Data Preprocessing

Pretrained Models

model	source/framework	usage	download link
Res2Net Patch Detector	mmdetection/pytorch	extract image patch	link
DeepFillV2	mmediting/pytorch	remove text from meme image	link
InceptionV2 OID	tf-hub/tensorflow	extract meme image bbox	auto download
FairFace Classifier	fairface/pytorch	classifiy race of face/head detect by InceptionV2	link is in the repo
VisualGnome FasterRCNN	py-bottom-up-attention/pytorch	extract RoI feature from inpainted image	auto download

Image Patch Detector

Some of the memes are compose by multiple image(patch), and offen the meaning of the meme will different depend on which text located on which image patch. So I trained a imgae patch detector with off-the-shelf faster-rcnn detector provide by mmdetection and training data generated by random stick togehter 2~3 images from GQA. Script and config that train the model and generating the dataset could be found in repo linked in the table above.

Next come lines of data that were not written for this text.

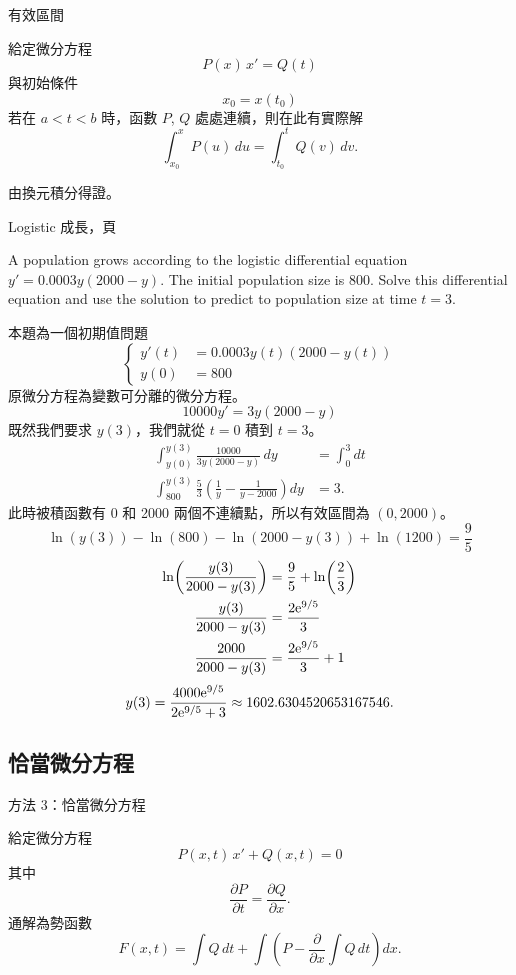 \documentclass{beamer}
\newcommand{\Left} {\mathopen{}\mathclose\bgroup\left}
\newcommand{\Right}{\aftergroup\egroup\right}
\newcommand  {\e}{\textup e}
\theoremstyle{remark}
\begin{document}
\begin{CJK}{UTF8}{bsmi}
\begin{frame}{有效區間}
  \begin{theorem}
    給定微分方程
    \[ P(x)\,x' = Q(t) \]
    與初始條件
    \[ x_0 = x(t_0) \]
    若在 $a < t < b$ 時，函數 $P$, $Q$ 處處連續，則在此有實際解
    \[ \int_{x_0}^x P(u)\,du = \int_{t_0}^t Q(v)\,dv.\]
  \end{theorem}

  由換元積分得證。
\end{frame}

\begin{frame}[allowframebreaks]{Logistic 成長，頁}
  \begin{example}
    A population grows according to the logistic differential equation $y' = 0.0003y \left( 2000-y \right)$. The initial
    population size is 800. Solve this differential equation and use the solution to predict to population size at time
    $t=3$.
  \end{example}
  本題為一個初期值問題
  \[\left\{ \begin{aligned}
      y'(t) &= 0.0003y(t) \left( 2000-y(t) \right)\\
      y(0)  &= 800
    \end{aligned} \right.\]
  原微分方程為變數可分離的微分方程。
  \[10000y' = 3y \left( 2000 - y \right)\]
  既然我們要求 $y(3)$，我們就從 $t=0$ 積到 $t=3$。
  \begin{align*}
    \int_{y(0)}^{y(3)} \frac{10000}{3y \left( 2000 - y \right)}\,dy &= \int_0^3 dt\\
    \int_{800}^{y(3)} \frac53 \left( \frac1y - \frac{1}{y-2000} \right) dy &= 3.
  \end{align*}
  此時被積函數有 0 和 2000 兩個不連續點，所以有效區間為 $(0, 2000)$。
  \[\ln(y(3)) - \ln(800) - \ln(2000 - y(3)) + \ln(1200) = \frac95\]
  \begin{align*}
    \ln \Left( \frac{y(3)}{2000-y(3)} \Right) &= \frac95 + \ln \Left( \frac23 \Right)\\
    \frac{y(3)}{2000-y(3)} &= \frac{2\e^{9/5}}{3}\\
    \frac{2000}{2000-y(3)} &= \frac{2\e^{9/5}}{3} + 1
  \end{align*}
  \[y(3) = \frac{4000\e^{9/5}}{2\e^{9/5}+3} \approx 1602.6304520653167546.\]
\end{frame}

\subsection[恰當--積分因子]{恰當微分方程}
\begin{frame}{方法 3：恰當微分方程}
  \begin{theorem}
    給定微分方程
    \[P(x,t)\,x' + Q(x,t) = 0\]
    其中
    \begin{equation*}
      \frac{\partial P}{\partial t} = \frac{\partial Q}{\partial x}.
    \end{equation*}
    通解為勢函數
    \[F(x,t) = \int Q\,dt + \int \left( P - \frac{\partial}{\partial x} \int Q\,dt \right) dx.\]
  \end{theorem}
\end{frame}


\end{CJK}
\end{document}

NOTE: If you want to repoduce the original competetion result, you should use the pretrined model sinece both the training and dataset generating process are not deterministic.

Preprocess Steps

Data processing flow is dived into two stage. First stage detecting objects & text and creating clean images. Second stage utilze those infomation to extract more feature from image and integrade the extra feature into original meme annotation.

Prerequirements

We first should download and unzip the facebook hateful meme data to ROOT/data. And we also need to download pretrain models to ROOT/pretrain_model. After doing all that your project structure now should look like:

.
├── VL-BERT
├── data
│   └── hateful_memes
│       ├── LICENSE.txt
│       ├── README.md
│       ├── dev_seen.jsonl
│       ├── dev_unseen.jsonl
│       ├── img
│       ├── test_seen.jsonl
│       ├── test_unseen.jsonl
│       └── train.jsonl
├── data_utils
├── pretrain_model
│   ├── deepfillv2_256x256_8x2_places_20200619-10d15793.pth
│   └── faster_rcnn_r2_101_fpn_2x_img_clip
│       ├── epoch_1.pth
│       ├── epoch_2.pth
│       ├── epoch_3.pth
│       ├── faster_rcnn_r2_101_fpn_2x_img_clip.py
│       └── latest.pth
└── test

Shortcut

If you want to go straight to model training, you can download pre-builded data from here:
meme annotation with entity and box annotation with race tag
image feature pt file for ernie-vil
image feature npz file for untier
And you can find out where to put those files in the following sections.

Frist Stage

OCR
Image Inpainting
Get OID bbox
Face detection and human race classification

# data/hateful_memes/img
#    --> data/hateful_memes/img_clean
#    --> data/hateful_memes/box_annos.race.json
#    --> data/hateful_memes/split_img_clean
#    --> data/hateful_memes/split_img_clean_boxes.json
bash run_stage_1.sh

After the first stage your data folder should look like:

.
├── VL-BERT
├── data
│   ├── hateful_memes
│   │   ├── img
│   │   ├── img_clean   # img with text removed
│   │   ├── img_mask_3px  # text mask used in removing text using DeepFillV2
│   │   ├── split_img_clean   # if meme image is compose by multiple patches, it will be break down and store to here
│   │   ├── split_img_clean_boxes.json  # results of image patche detection
│   │   ├── box_annos.json  # OID V4 object detection result
│   │   ├── box_annos.race.json  # same as box_annos.json but with race and gender tags attach to bbox
│   │   ├── face_race_boxes.json  # race and gender tags
│   │   ├── ocr.json   # raw EasyOCR detction result
│   │   └── ocr.box.json   # same EasyOCR detction result but in bbox format
│   └── ...
└── ...

Second Stage

Extract RoI feature

# data/hateful_memes/img_clean 
#    --> data/hateful_memes/hateful_memes_v2*.pt
#    --> data/uniter/MEME_NPZ_CLEAN
bash run_extract_feat.sh

Web Entity Detection
NOTE: If you want to reproduce the original experiment or don't have access to GCP service you could just download the detection results from link and place it under ROOT/data. If your want to generate new web entity result for new dataset, follow this guide to setup gcloud enviorment.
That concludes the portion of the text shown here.